Das ist ein gutes Stichwort, denn die Qualität Ihrer Arbeit spricht sich anscheinend herum. Ihre Warteliste soll mittlerweile sehr, sehr lang sein: Spanien, Portugal, Italien, Irland – da sind doch ein paar interessante Kandidaten für eine neue Frisur dabei, oder?
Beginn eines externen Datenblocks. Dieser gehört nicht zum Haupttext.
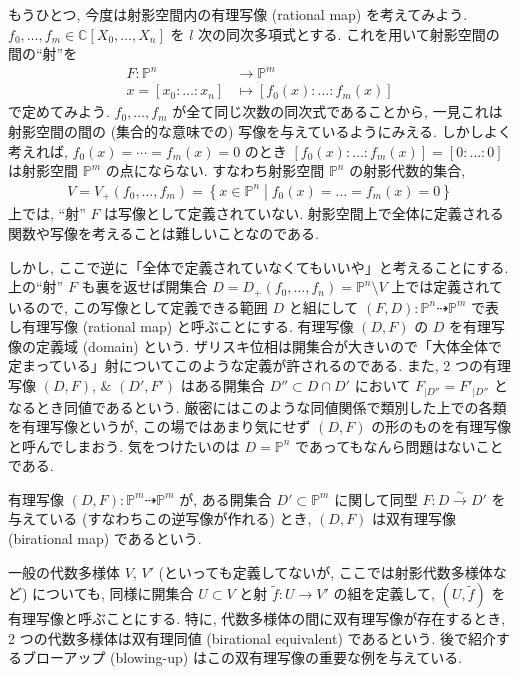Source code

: \documentclass[openany, a4paper, oneside]{jsbook}
\theoremstyle{break}
\theoremstyle{breakdefn}
\newcommand{\relmiddle}[1]{\mathrel{}\middle#1\mathrel{}}
\newcommand{\set}[2]{\left\{#1 \relmiddle| #2\right\}}
\newcommand{\map}{\longrightarrow}
\begin{document}
もうひとつ, 今度は射影空間内の有理写像 (rational map) を考えてみよう.
$f_0,\dots,f_m \in \mathbb{C}[X_0,\dots,X_n]$ を $l$ 次の同次多項式とする.
これを用いて射影空間の間の``射''を
\begin{align}
 F \colon \mathbb{P}^n
 &\map
 \mathbb{P}^m \\
 x = [x_0:\dots:x_n]
 &\longmapsto
 [f_0 (x) : \dots : f_m (x)]
\end{align}
で定めてみよう.
$f_0, \dots, f_m$ が全て同じ次数の同次式であることから,
一見これは射影空間の間の (集合的な意味での) 写像を与えているようにみえる.
しかしよく考えれば, $f_0 (x)=\cdots = f_m (x) = 0$ のとき
$[f_0 (x):\dots:f_m (x)] = [0:\dots:0]$ は射影空間 $\mathbb{P}^m$ の点にならない.
すなわち射影空間 $\mathbb{P}^n$ の射影代数的集合,
\begin{align}
 V
 =
 V_+ (f_0, \dots, f_m)
 =
 \set{x \in \mathbb{P}^n}{f_0 (x)= \dots =f_m (x) = 0}
\end{align}
上では, ``射'' $F$ は写像として定義されていない.
射影空間上で全体に定義される関数や写像を考えることは難しいことなのである.

しかし, ここで逆に「全体で定義されていなくてもいいや」と考えることにする.
上の``射'' $F$ も裏を返せば開集合 $D = D_+ (f_0,\dots,f_n) = \mathbb{P}^n \setminus V$ 上では定義されているので,
この写像として定義できる範囲 $D$ と組にして $(F,D) \colon \mathbb{P}^n \dashrightarrow \mathbb{P}^m$
で表し有理写像 (rational map) と呼ぶことにする.
有理写像 $(D,F)$ の $D$ を有理写像の定義域 (domain) という.
ザリスキ位相は開集合が大きいので「大体全体で定まっている」射についてこのような定義が許されるのである.
また, 2 つの有理写像 $(D,F)$, \& $(D',F')$ はある開集合 $D'' \subset D \cap D'$ において
$F_{|D''} = F'_{|D''}$ となるとき同値であるという.
厳密にはこのような同値関係で類別した上での各類を有理写像というが, この場ではあまり気にせず $(D,F)$ の形のものを有理写像と呼んでしまおう.
気をつけたいのは $D = \mathbb{P}^n$ であってもなんら問題はないことである.

有理写像 $(D,F) \colon \mathbb{P}^m \dashrightarrow \mathbb{P}^m$ が,
ある開集合 $D' \subset \mathbb{P}^m$ に関して同型 $F \colon D \xrightarrow{\sim} D'$ を与えている (すなわちこの逆写像が作れる) とき,
$(D,F)$ は双有理写像 (birational map) であるという.

一般の代数多様体 $V$, $V'$ (といっても定義してないが, ここでは射影代数多様体など) についても,
同様に開集合 $U \subset V$ と射 $\tilde{f} \colon U \to V'$ の組を定義して,
$(U,\tilde{f})$ を有理写像と呼ぶことにする.
特に, 代数多様体の間に双有理写像が存在するとき, 2 つの代数多様体は双有理同値 (birational equivalent) であるという.
後で紹介するブローアップ (blowing-up) はこの双有理写像の重要な例を与えている.
\end{document}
Das mag schon sein, aber mich reizt das nicht wirklich. Diese ganzen Länder haben sich vor ein paar Jahren alle die gleiche Euro-Blondierung draufgehauen. Bei manchen hat das die Spannkraft völlig ramponiert. Am liebsten würde ich in den USA arbeiten. Die haben dort unglaublich schöne, lange Dollar-Schuldenhaare. Ich weiß gar nicht, wie die das machen, ohne Spliss zu kriegen. Das wäre eine neue Herausforderung, den klassischen GI-Schnitt mit ein paar finanziellen Fönwellen aufpeppen. Hach!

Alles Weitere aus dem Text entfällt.